» **The problem**
Can you transcribe every entry word for word, skipping the images?

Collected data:
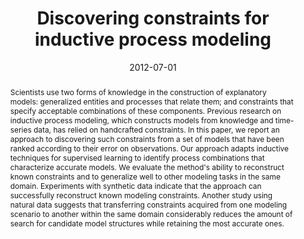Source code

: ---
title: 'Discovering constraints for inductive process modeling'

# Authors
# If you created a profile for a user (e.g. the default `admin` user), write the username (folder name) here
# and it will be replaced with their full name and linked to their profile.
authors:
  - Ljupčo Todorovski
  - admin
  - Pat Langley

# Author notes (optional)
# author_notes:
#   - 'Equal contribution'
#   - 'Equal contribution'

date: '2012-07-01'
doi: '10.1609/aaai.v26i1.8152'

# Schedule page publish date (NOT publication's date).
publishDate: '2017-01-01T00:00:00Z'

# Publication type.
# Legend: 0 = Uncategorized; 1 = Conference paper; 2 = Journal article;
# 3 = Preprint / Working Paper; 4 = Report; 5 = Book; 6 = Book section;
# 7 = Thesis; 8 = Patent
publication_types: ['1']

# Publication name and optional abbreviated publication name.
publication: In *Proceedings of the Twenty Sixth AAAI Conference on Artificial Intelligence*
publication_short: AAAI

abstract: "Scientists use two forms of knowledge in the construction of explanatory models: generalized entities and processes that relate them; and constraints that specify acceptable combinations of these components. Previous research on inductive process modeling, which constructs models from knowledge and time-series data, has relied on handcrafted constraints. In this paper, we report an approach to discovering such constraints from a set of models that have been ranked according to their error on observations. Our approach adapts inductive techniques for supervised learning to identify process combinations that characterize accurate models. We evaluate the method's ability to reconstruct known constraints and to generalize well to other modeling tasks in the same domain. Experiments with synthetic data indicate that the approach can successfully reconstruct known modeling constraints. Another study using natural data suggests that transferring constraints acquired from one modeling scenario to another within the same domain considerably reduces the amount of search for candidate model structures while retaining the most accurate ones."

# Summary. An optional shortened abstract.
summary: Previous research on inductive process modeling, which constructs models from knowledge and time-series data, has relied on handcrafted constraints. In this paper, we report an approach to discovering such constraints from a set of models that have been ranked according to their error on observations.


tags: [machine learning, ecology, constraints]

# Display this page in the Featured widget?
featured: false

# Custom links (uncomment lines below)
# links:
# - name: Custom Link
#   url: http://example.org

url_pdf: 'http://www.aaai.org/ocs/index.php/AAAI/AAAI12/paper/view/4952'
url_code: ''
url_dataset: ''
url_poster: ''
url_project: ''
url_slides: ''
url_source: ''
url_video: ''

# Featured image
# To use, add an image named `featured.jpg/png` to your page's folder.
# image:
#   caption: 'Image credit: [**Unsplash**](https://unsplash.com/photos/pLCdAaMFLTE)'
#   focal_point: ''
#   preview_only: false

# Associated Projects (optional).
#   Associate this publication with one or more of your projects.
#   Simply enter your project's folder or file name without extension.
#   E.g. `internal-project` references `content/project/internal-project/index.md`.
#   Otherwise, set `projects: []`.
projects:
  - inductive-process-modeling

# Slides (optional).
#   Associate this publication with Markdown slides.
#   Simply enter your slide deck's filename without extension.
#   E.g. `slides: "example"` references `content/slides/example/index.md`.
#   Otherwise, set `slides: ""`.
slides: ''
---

» **Output**
Source code

: ---
title: 'Discovering constraints for inductive process modeling'

# Authors
# If you created a profile for a user (e.g. the default `admin` user), write the username (folder name) here
# and it will be replaced with their full name and linked to their profile.
authors:
  - Ljupčo Todorovski
  - admin
  - Pat Langley

# Author notes (optional)
# author_notes:
#   - 'Equal contribution'
#   - 'Equal contribution'

date: '2012-07-01'
doi: '10.1609/aaai.v26i1.8152'

# Schedule page publish date (NOT publication's date).
publishDate: '2017-01-01T00:00:00Z'

# Publication type.
# Legend: 0 = Uncategorized; 1 = Conference paper; 2 = Journal article;
# 3 = Preprint / Working Paper; 4 = Report; 5 = Book; 6 = Book section;
# 7 = Thesis; 8 = Patent
publication_types: ['1']

# Publication name and optional abbreviated publication name.
publication: In *Proceedings of the Twenty Sixth AAAI Conference on Artificial Intelligence*
publication_short: AAAI

abstract: "Scientists use two forms of knowledge in the construction of explanatory models: generalized entities and processes that relate them; and constraints that specify acceptable combinations of these components. Previous research on inductive process modeling, which constructs models from knowledge and time-series data, has relied on handcrafted constraints. In this paper, we report an approach to discovering such constraints from a set of models that have been ranked according to their error on observations. Our approach adapts inductive techniques for supervised learning to identify process combinations that characterize accurate models. We evaluate the method's ability to reconstruct known constraints and to generalize well to other modeling tasks in the same domain. Experiments with synthetic data indicate that the approach can successfully reconstruct known modeling constraints. Another study using natural data suggests that transferring constraints acquired from one modeling scenario to another within the same domain considerably reduces the amount of search for candidate model structures while retaining the most accurate ones."

# Summary. An optional shortened abstract.
summary: Previous research on inductive process modeling, which constructs models from knowledge and time-series data, has relied on handcrafted constraints. In this paper, we report an approach to discovering such constraints from a set of models that have been ranked according to their error on observations.


tags: [machine learning, ecology, constraints]

# Display this page in the Featured widget?
featured: false

# Custom links (uncomment lines below)
# links:
# - name: Custom Link
#   url: http://example.org

url_pdf: 'http://www.aaai.org/ocs/index.php/AAAI/AAAI12/paper/view/4952'
url_code: ''
url_dataset: ''
url_poster: ''
url_project: ''
url_slides: ''
url_source: ''
url_video: ''

# Featured image
# To use, add an image named `featured.jpg/png` to your page's folder.
# image:
#   caption: 'Image credit: [**Unsplash**](https://unsplash.com/photos/pLCdAaMFLTE)'
#   focal_point: ''
#   preview_only: false

# Associated Projects (optional).
#   Associate this publication with one or more of your projects.
#   Simply enter your project's folder or file name without extension.
#   E.g. `internal-project` references `content/project/internal-project/index.md`.
#   Otherwise, set `projects: []`.
projects:
  - inductive-process-modeling

# Slides (optional).
#   Associate this publication with Markdown slides.
#   Simply enter your slide deck's filename without extension.
#   E.g. `slides: "example"` references `content/slides/example/index.md`.
#   Otherwise, set `slides: ""`.
slides: ''
---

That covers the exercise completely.